▸ Records supplied
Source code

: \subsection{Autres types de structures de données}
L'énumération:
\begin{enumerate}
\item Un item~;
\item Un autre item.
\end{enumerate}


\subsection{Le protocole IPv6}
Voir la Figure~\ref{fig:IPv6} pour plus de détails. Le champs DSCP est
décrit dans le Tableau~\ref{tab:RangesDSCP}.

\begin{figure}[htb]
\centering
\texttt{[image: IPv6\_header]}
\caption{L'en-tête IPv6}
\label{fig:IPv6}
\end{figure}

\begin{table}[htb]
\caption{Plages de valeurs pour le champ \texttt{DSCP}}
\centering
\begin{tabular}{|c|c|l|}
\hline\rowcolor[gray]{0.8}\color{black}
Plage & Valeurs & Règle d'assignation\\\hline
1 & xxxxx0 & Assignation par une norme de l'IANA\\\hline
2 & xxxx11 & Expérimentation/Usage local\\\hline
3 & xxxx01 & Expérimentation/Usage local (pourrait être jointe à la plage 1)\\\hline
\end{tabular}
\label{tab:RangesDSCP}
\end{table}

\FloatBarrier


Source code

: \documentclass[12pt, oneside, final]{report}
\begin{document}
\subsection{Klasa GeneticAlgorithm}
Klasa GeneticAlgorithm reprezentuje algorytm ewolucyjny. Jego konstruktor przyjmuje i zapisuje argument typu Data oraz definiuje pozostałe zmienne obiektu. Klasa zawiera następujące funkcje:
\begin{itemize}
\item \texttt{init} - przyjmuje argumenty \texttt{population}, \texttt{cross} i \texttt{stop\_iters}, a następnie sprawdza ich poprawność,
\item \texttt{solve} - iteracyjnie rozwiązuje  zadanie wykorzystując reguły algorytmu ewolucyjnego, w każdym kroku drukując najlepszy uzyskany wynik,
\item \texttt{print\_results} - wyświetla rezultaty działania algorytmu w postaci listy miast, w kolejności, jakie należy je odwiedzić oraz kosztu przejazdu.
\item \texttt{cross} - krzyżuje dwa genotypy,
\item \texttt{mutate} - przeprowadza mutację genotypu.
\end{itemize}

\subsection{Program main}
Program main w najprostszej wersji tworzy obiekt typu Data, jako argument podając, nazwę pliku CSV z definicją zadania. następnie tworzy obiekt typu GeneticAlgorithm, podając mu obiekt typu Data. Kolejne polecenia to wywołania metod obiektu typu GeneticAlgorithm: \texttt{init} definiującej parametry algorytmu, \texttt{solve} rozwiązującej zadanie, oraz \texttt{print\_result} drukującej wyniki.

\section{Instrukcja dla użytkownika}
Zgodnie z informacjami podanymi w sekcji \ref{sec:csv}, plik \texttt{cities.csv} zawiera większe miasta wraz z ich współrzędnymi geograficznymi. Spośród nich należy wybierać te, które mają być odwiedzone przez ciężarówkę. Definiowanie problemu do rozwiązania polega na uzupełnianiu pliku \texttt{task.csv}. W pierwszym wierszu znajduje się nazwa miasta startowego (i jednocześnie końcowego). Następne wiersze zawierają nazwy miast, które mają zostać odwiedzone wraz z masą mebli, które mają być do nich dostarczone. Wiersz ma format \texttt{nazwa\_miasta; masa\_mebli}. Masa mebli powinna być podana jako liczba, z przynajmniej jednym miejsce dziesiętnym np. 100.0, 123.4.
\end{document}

▸ Task directions
Say how many lines in the data hold the string "pliku", and say nothing else.

▸ Task output
2